_Dataset_

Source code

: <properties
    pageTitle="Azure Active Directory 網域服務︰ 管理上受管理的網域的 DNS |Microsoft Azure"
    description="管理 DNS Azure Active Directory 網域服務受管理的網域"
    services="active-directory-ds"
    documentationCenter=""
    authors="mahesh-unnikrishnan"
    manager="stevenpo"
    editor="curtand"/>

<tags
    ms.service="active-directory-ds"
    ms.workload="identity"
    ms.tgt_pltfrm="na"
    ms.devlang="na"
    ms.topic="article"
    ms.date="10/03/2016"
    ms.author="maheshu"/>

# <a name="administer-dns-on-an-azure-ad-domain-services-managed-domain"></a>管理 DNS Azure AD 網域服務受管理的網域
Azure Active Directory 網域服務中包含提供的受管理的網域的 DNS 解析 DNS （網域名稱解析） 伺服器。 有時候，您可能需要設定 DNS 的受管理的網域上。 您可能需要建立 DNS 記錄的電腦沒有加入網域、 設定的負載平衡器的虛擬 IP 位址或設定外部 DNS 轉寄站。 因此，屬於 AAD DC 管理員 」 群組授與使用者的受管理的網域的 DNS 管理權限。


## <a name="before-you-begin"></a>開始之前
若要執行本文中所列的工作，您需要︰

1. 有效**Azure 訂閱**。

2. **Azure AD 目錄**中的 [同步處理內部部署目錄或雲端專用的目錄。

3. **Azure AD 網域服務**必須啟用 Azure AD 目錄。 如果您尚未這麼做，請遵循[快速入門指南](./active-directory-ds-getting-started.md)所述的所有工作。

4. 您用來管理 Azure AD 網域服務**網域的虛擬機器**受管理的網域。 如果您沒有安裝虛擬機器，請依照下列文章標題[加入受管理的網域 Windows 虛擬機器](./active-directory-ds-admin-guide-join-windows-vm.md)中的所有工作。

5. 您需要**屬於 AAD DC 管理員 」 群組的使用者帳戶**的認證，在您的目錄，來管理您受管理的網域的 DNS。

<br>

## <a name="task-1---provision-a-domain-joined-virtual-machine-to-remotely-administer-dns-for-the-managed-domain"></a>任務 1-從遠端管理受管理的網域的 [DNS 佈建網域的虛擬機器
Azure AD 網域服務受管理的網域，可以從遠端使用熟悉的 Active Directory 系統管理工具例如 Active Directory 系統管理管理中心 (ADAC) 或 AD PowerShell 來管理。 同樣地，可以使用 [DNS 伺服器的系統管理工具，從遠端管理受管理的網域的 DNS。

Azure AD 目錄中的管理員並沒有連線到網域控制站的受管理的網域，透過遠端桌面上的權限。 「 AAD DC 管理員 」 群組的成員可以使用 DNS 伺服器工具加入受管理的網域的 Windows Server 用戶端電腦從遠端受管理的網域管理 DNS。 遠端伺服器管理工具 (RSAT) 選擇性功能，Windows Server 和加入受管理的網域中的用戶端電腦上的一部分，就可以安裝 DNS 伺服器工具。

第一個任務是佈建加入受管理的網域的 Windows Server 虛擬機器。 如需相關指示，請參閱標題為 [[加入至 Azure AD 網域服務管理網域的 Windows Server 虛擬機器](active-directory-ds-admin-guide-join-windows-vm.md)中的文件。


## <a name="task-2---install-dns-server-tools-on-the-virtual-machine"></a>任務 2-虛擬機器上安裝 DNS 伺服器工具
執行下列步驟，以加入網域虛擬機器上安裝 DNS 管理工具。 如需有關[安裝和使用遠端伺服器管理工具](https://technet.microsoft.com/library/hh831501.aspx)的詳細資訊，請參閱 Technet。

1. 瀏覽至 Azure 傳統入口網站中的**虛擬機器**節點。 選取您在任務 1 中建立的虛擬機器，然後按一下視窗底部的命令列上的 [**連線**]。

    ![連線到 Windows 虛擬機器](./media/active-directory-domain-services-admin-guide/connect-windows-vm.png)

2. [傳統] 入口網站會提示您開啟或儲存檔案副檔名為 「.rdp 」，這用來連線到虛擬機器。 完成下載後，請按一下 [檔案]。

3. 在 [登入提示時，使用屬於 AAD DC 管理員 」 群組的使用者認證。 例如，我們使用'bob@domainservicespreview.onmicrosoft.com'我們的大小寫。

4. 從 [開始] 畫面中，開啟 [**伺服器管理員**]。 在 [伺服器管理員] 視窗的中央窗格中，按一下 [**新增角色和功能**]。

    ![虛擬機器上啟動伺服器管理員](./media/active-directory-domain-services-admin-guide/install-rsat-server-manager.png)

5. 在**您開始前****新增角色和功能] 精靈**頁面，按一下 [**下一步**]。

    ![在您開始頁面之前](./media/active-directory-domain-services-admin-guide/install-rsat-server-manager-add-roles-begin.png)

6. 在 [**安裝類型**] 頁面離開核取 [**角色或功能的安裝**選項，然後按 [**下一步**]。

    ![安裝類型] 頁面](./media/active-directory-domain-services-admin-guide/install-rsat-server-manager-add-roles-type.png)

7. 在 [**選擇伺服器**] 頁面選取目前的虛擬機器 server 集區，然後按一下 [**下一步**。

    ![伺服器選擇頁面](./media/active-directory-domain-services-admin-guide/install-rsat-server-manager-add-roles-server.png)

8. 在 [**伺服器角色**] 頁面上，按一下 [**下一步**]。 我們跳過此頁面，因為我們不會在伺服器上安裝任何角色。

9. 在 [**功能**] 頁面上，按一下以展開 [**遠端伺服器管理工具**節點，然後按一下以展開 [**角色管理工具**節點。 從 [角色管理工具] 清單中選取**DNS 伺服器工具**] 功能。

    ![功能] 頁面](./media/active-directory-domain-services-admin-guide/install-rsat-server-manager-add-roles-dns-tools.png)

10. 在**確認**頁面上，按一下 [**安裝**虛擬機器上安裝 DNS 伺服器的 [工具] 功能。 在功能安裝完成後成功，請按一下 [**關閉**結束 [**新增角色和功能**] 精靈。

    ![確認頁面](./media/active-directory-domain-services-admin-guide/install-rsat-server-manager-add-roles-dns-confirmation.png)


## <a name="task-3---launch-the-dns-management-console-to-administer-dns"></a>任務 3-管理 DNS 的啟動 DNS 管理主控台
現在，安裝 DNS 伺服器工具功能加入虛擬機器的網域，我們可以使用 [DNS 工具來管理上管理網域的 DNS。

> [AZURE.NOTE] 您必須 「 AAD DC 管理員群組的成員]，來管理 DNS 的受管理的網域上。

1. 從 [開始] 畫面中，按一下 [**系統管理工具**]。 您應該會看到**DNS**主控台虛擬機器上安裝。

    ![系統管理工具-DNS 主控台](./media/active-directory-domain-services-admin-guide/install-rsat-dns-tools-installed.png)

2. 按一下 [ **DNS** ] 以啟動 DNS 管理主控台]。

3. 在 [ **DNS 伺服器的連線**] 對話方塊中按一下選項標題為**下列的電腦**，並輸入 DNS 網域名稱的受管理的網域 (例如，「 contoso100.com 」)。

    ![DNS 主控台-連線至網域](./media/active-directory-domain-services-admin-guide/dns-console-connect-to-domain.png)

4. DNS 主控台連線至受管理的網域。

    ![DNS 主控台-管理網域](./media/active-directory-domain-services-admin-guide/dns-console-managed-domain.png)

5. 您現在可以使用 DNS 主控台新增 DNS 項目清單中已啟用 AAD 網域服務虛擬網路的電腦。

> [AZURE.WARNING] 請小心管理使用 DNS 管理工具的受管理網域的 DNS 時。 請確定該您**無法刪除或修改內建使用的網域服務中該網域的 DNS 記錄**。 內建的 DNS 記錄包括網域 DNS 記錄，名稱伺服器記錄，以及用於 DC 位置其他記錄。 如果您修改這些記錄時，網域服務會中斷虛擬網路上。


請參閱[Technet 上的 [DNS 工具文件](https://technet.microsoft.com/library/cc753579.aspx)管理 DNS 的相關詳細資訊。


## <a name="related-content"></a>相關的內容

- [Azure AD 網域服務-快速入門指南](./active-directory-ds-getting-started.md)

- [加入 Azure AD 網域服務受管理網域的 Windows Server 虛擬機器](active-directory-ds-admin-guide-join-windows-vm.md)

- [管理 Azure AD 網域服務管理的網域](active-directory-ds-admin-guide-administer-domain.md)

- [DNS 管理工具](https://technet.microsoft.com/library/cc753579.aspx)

_Brief_
Word for word, restate the data above from its first line down to and including the line with "Azure AD 網域服務受管理的網域，可以從遠端使用熟悉的".

_Answer to the exercise_
Source code

: <properties
    pageTitle="Azure Active Directory 網域服務︰ 管理上受管理的網域的 DNS |Microsoft Azure"
    description="管理 DNS Azure Active Directory 網域服務受管理的網域"
    services="active-directory-ds"
    documentationCenter=""
    authors="mahesh-unnikrishnan"
    manager="stevenpo"
    editor="curtand"/>

<tags
    ms.service="active-directory-ds"
    ms.workload="identity"
    ms.tgt_pltfrm="na"
    ms.devlang="na"
    ms.topic="article"
    ms.date="10/03/2016"
    ms.author="maheshu"/>

# <a name="administer-dns-on-an-azure-ad-domain-services-managed-domain"></a>管理 DNS Azure AD 網域服務受管理的網域
Azure Active Directory 網域服務中包含提供的受管理的網域的 DNS 解析 DNS （網域名稱解析） 伺服器。 有時候，您可能需要設定 DNS 的受管理的網域上。 您可能需要建立 DNS 記錄的電腦沒有加入網域、 設定的負載平衡器的虛擬 IP 位址或設定外部 DNS 轉寄站。 因此，屬於 AAD DC 管理員 」 群組授與使用者的受管理的網域的 DNS 管理權限。


## <a name="before-you-begin"></a>開始之前
若要執行本文中所列的工作，您需要︰

1. 有效**Azure 訂閱**。

2. **Azure AD 目錄**中的 [同步處理內部部署目錄或雲端專用的目錄。

3. **Azure AD 網域服務**必須啟用 Azure AD 目錄。 如果您尚未這麼做，請遵循[快速入門指南](./active-directory-ds-getting-started.md)所述的所有工作。

4. 您用來管理 Azure AD 網域服務**網域的虛擬機器**受管理的網域。 如果您沒有安裝虛擬機器，請依照下列文章標題[加入受管理的網域 Windows 虛擬機器](./active-directory-ds-admin-guide-join-windows-vm.md)中的所有工作。

5. 您需要**屬於 AAD DC 管理員 」 群組的使用者帳戶**的認證，在您的目錄，來管理您受管理的網域的 DNS。

<br>

## <a name="task-1---provision-a-domain-joined-virtual-machine-to-remotely-administer-dns-for-the-managed-domain"></a>任務 1-從遠端管理受管理的網域的 [DNS 佈建網域的虛擬機器
Azure AD 網域服務受管理的網域，可以從遠端使用熟悉的 Active Directory 系統管理工具例如 Active Directory 系統管理管理中心 (ADAC) 或 AD PowerShell 來管理。 同樣地，可以使用 [DNS 伺服器的系統管理工具，從遠端管理受管理的網域的 DNS。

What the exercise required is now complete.